Coordination across different time zones
When various members on the team operate in different time zones, it can be very challenging to organise and gather everyone for conference calls or discussions. If the time difference is outside the regular working day, some members of the team will need to participate in calls and meetings at different timelines or adjust their working hours.
In some distributed Agile teams, a core group of testers and developers are co-located, while the rest of the team is located elsewhere in different timezones. The core team exchanges information face-to-face and informally.
The risk is that the teams that are not co-located miss out on this information exchange. After all, some decisions made by the core team throughout the day may not be discussed during the conference call or communicated to the distributed teams.

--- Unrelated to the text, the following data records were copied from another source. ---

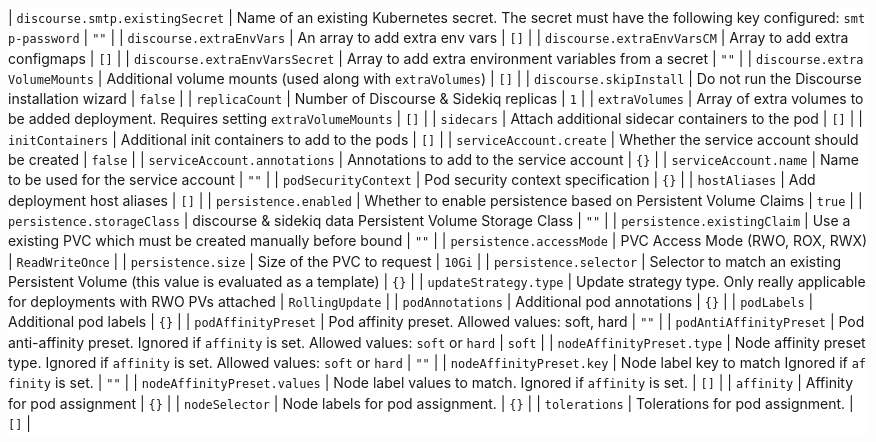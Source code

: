 | `discourse.smtp.existingSecret`                | Name of an existing Kubernetes secret. The secret must have the following key configured: `smtp-password` | `""`                 |
| `discourse.extraEnvVars`                       | An array to add extra env vars                                                                            | `[]`                 |
| `discourse.extraEnvVarsCM`                     | Array to add extra configmaps                                                                             | `[]`                 |
| `discourse.extraEnvVarsSecret`                 | Array to add extra environment variables from a secret                                                    | `""`                 |
| `discourse.extraVolumeMounts`                  | Additional volume mounts (used along with `extraVolumes`)                                                 | `[]`                 |
| `discourse.skipInstall`                        | Do not run the Discourse installation wizard                                                              | `false`              |
| `replicaCount`                                 | Number of Discourse & Sidekiq replicas                                                                    | `1`                  |
| `extraVolumes`                                 | Array of extra volumes to be added deployment. Requires setting `extraVolumeMounts`                       | `[]`                 |
| `sidecars`                                     | Attach additional sidecar containers to the pod                                                           | `[]`                 |
| `initContainers`                               | Additional init containers to add to the pods                                                             | `[]`                 |
| `serviceAccount.create`                        | Whether the service account should be created                                                             | `false`              |
| `serviceAccount.annotations`                   | Annotations to add to the service account                                                                 | `{}`                 |
| `serviceAccount.name`                          | Name to be used for the service account                                                                   | `""`                 |
| `podSecurityContext`                           | Pod security context specification                                                                        | `{}`                 |
| `hostAliases`                                  | Add deployment host aliases                                                                               | `[]`                 |
| `persistence.enabled`                          | Whether to enable persistence based on Persistent Volume Claims                                           | `true`               |
| `persistence.storageClass`                     | discourse & sidekiq data Persistent Volume Storage Class                                                  | `""`                 |
| `persistence.existingClaim`                    | Use a existing PVC which must be created manually before bound                                            | `""`                 |
| `persistence.accessMode`                       | PVC Access Mode (RWO, ROX, RWX)                                                                           | `ReadWriteOnce`      |
| `persistence.size`                             | Size of the PVC to request                                                                                | `10Gi`               |
| `persistence.selector`                         | Selector to match an existing Persistent Volume (this value is evaluated as a template)                   | `{}`                 |
| `updateStrategy.type`                          | Update strategy type. Only really applicable for deployments with RWO PVs attached                        | `RollingUpdate`      |
| `podAnnotations`                               | Additional pod annotations                                                                                | `{}`                 |
| `podLabels`                                    | Additional pod labels                                                                                     | `{}`                 |
| `podAffinityPreset`                            | Pod affinity preset. Allowed values: soft, hard                                                           | `""`                 |
| `podAntiAffinityPreset`                        | Pod anti-affinity preset. Ignored if `affinity` is set. Allowed values: `soft` or `hard`                  | `soft`               |
| `nodeAffinityPreset.type`                      | Node affinity preset type. Ignored if `affinity` is set. Allowed values: `soft` or `hard`                 | `""`                 |
| `nodeAffinityPreset.key`                       | Node label key to match Ignored if `affinity` is set.                                                     | `""`                 |
| `nodeAffinityPreset.values`                    | Node label values to match. Ignored if `affinity` is set.                                                 | `[]`                 |
| `affinity`                                     | Affinity for pod assignment                                                                               | `{}`                 |
| `nodeSelector`                                 | Node labels for pod assignment.                                                                           | `{}`                 |
| `tolerations`                                  | Tolerations for pod assignment.                                                                           | `[]`                 |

An Agile team that is co-located can have ad-hoc conversations with ease. They have the ability to share information regularly and rapidly, as well as enjoy casual conversations about non-work topics that help bond the team.

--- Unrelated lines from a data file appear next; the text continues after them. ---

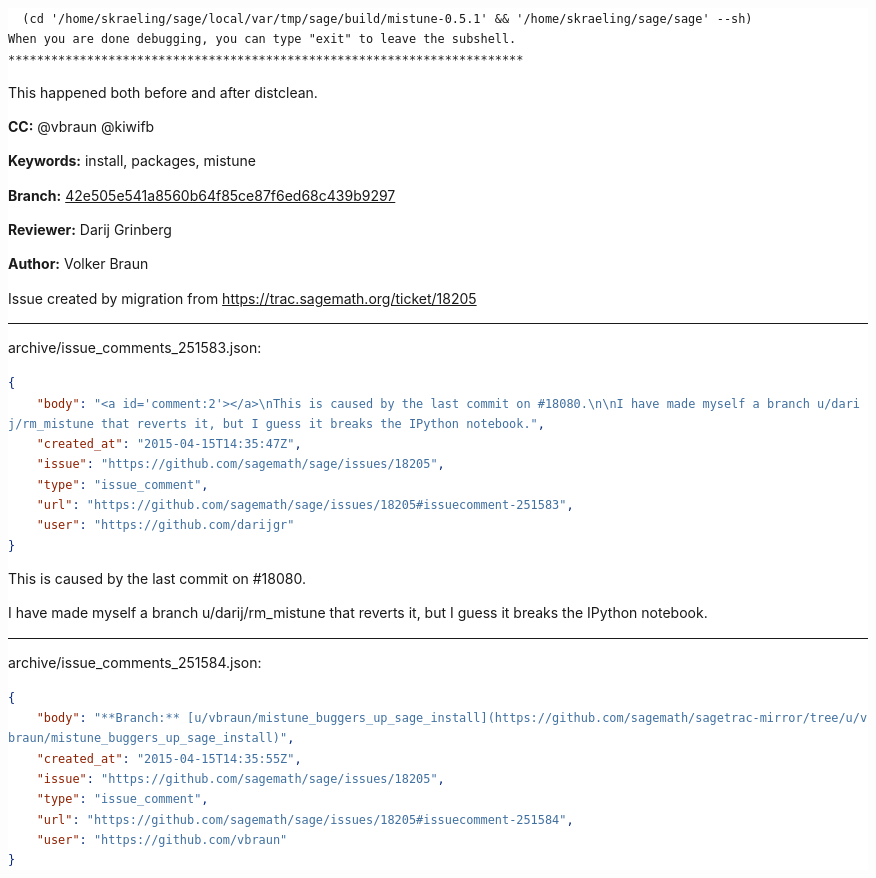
 ```
  (cd '/home/skraeling/sage/local/var/tmp/sage/build/mistune-0.5.1' && '/home/skraeling/sage/sage' --sh)
When you are done debugging, you can type "exit" to leave the subshell.
************************************************************************
```
This happened both before and after distclean.

**CC:**  @vbraun @kiwifb

**Keywords:** install, packages, mistune

**Branch:** [42e505e541a8560b64f85ce87f6ed68c439b9297](https://github.com/sagemath/sagetrac-mirror/commit/42e505e541a8560b64f85ce87f6ed68c439b9297)

**Reviewer:** Darij Grinberg

**Author:** Volker Braun

Issue created by migration from https://trac.sagemath.org/ticket/18205





---

archive/issue_comments_251583.json:
```json
{
    "body": "<a id='comment:2'></a>\nThis is caused by the last commit on #18080.\n\nI have made myself a branch u/darij/rm_mistune that reverts it, but I guess it breaks the IPython notebook.",
    "created_at": "2015-04-15T14:35:47Z",
    "issue": "https://github.com/sagemath/sage/issues/18205",
    "type": "issue_comment",
    "url": "https://github.com/sagemath/sage/issues/18205#issuecomment-251583",
    "user": "https://github.com/darijgr"
}
```

<a id='comment:2'></a>
This is caused by the last commit on #18080.

I have made myself a branch u/darij/rm_mistune that reverts it, but I guess it breaks the IPython notebook.



---

archive/issue_comments_251584.json:
```json
{
    "body": "**Branch:** [u/vbraun/mistune_buggers_up_sage_install](https://github.com/sagemath/sagetrac-mirror/tree/u/vbraun/mistune_buggers_up_sage_install)",
    "created_at": "2015-04-15T14:35:55Z",
    "issue": "https://github.com/sagemath/sage/issues/18205",
    "type": "issue_comment",
    "url": "https://github.com/sagemath/sage/issues/18205#issuecomment-251584",
    "user": "https://github.com/vbraun"
}
```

Since they are not co-located, distributed Agile teams generally miss out on casual face-to-face conversations. Consequently, they may feel that they do not holding the same place on their team as their co-located counterparts.
Best practices for distributed Agile teams
After every Sprint, the Scrum Master, and onshore and offshore teams can make use of retrospective meetings to know the “areas of improvements/what didn’t go well”, and then come up with solutions to overcome the challenges.
Here are some best practices that can help build cohesion with distributed teams:
The Scrum Master, and onshore and offshore teams can use a variety of collaboration tools to maintain continuous communication with each other. For example, teams can use Lifesize video conferencing, Skype calls, or online Kanban boards to conduct Agile ceremonies such as daily stand-ups, product backlog refinement meetings, Sprint planning, retrospectives, and clarification calls.
With this virtual connectivity, distributed teams can see each other and interact as if they are all in same room. By being able read their teammates’ body language, facial expressions, and speaking tone, misunderstandings that commonly arise from emails or voice chats can be significantly reduced.
Build team culture with initial meetings
When coaching a distributed Agile team, the Scrum Master can start by getting everyone together in the beginning. For example, the Scrum Master can invite the key offshore team members to visit the onshore team (or vice-versa) for initial planning meetings, and the rest of the team members can join the meeting using video conferencing.
These gatherings not only outline the project goals and ensure that everybody is on the same page, but can also improve team bonding, as offshore teams get a chance to work with their onshore peers for a period of time. Conducting training or team building activities in such meetings can also help to build solid rapport and healthy work relationships within the team, and may also be done at Iteration Zero.
Assistance from co-located Agile coach
During each Sprint, the onshore or offshore teams can seek support from the co-located coach to act as a:
- Reviewer by reviewing sample test procedures and test artefacts to ensure they are compliant with the Agile process.
- Observer by sitting in the some of the Agile ceremonies to evaluate the team’s communication and provide comments on the feedback.
- Facilitator by discussing and assisting the offshore team to solve impediments affecting deliverables or conflicts with their peers.
One of the core values of Agile is the emphasis on “individuals and interactions”. Thus, the Scrum Master, and onshore and offshore teams, need to learn and respect each other’s cultural viewpoints.
Common ways to celebrate and embrace team diversity is to mark holidays and festivals, exchange greetings, and learn few words in the native language of other team members.
Remote pair programming/testing
Onshore and offshore teams can take the same piece of functionality and perform pair programming or testing. Distributed teams can adapt the side-by-side part of the work virtually by using video-conferencing tools like Skype or live meeting.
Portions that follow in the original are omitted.